# TASK DIRECTIONS
Beginning with the first line of the data below, extract each line up to and including the one containing "achieve this goal.". Copy them exactly and add nothing.

=== RECORDS FOR THIS TASK ===

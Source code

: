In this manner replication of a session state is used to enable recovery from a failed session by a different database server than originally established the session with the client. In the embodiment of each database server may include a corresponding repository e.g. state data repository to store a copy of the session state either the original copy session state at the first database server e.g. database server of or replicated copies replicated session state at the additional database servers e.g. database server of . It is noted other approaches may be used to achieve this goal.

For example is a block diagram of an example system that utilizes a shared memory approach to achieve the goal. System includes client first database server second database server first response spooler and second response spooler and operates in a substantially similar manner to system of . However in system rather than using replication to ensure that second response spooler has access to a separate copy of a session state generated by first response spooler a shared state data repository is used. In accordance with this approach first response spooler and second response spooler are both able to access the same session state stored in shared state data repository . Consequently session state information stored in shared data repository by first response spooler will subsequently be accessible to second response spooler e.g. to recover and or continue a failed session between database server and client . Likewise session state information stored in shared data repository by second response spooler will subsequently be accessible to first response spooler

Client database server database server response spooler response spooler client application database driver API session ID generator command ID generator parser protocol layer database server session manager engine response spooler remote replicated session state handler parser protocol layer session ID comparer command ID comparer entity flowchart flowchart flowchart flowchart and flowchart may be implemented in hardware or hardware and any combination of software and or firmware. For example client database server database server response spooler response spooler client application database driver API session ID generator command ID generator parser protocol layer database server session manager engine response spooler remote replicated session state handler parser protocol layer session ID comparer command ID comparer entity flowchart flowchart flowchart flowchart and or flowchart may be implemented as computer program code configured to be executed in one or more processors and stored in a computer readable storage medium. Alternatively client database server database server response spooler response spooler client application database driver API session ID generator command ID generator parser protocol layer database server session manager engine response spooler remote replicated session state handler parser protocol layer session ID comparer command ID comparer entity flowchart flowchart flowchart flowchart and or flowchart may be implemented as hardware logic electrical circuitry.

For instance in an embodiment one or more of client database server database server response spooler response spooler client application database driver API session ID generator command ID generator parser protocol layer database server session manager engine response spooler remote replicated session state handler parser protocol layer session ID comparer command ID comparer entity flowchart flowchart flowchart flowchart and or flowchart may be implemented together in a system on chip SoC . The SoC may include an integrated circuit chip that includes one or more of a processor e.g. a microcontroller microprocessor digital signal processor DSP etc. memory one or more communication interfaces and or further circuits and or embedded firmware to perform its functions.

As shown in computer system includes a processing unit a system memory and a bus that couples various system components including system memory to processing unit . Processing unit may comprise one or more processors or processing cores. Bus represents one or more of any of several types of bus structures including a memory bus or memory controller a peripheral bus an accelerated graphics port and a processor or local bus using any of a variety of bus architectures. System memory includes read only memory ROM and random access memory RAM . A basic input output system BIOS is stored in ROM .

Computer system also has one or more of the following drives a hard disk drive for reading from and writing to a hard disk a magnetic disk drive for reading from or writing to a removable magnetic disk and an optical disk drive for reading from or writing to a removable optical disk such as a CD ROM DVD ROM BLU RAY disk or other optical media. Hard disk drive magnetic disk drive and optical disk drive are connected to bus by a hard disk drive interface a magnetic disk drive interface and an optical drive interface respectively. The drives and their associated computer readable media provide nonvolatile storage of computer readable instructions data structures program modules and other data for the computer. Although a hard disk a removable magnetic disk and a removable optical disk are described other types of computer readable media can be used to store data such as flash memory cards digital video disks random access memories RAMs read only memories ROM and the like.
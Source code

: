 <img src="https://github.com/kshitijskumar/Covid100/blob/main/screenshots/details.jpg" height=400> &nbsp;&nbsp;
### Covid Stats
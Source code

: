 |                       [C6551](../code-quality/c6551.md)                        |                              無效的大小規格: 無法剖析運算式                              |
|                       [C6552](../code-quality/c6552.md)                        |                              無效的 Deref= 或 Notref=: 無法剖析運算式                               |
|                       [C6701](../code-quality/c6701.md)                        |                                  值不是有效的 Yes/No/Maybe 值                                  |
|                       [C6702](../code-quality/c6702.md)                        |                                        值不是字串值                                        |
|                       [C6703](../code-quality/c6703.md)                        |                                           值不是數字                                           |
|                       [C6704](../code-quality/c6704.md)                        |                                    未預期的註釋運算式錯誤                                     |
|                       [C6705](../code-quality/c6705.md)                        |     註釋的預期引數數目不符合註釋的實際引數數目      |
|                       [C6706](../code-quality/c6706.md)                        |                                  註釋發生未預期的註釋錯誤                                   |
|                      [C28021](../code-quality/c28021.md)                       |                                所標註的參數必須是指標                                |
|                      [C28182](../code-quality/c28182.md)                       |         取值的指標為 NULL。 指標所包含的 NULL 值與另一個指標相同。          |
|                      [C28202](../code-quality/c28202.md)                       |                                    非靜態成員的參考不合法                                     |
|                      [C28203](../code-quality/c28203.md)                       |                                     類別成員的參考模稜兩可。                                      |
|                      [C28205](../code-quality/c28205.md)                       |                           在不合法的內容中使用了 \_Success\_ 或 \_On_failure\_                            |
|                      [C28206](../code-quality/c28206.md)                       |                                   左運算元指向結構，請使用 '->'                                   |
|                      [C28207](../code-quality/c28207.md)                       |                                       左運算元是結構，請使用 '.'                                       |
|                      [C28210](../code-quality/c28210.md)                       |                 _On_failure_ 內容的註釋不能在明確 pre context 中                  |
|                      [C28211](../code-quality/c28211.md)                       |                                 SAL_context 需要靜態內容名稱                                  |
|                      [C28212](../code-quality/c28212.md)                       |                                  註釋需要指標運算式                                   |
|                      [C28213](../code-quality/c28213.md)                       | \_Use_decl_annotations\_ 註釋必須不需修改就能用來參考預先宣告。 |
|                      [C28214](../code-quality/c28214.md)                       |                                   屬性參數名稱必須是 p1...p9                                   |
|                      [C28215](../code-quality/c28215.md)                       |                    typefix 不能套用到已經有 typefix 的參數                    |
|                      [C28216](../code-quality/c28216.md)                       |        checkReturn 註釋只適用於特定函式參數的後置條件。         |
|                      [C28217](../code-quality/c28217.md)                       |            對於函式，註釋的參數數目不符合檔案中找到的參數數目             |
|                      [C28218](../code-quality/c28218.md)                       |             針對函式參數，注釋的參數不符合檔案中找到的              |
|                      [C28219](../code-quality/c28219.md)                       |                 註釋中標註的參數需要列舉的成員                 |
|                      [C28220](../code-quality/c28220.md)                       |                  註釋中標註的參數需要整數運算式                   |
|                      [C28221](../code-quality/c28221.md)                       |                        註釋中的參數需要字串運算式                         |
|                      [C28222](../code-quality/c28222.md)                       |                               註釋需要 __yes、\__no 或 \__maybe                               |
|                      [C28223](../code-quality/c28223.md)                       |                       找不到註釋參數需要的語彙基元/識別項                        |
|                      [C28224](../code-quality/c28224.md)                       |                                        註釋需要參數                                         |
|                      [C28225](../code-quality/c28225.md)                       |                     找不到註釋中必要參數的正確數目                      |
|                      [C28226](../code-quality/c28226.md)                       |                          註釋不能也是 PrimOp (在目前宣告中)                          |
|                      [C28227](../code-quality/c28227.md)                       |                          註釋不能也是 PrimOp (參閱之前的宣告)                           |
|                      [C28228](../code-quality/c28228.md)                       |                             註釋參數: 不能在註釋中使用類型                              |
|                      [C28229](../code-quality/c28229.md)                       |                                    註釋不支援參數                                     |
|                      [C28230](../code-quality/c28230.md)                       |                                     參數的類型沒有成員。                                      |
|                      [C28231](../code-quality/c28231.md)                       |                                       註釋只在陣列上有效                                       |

===

# YOUR SOLUTION
Source code

:In this manner replication of a session state is used to enable recovery from a failed session by a different database server than originally established the session with the client. In the embodiment of each database server may include a corresponding repository e.g. state data repository to store a copy of the session state either the original copy session state at the first database server e.g. database server of or replicated copies replicated session state at the additional database servers e.g. database server of . It is noted other approaches may be used to achieve this goal.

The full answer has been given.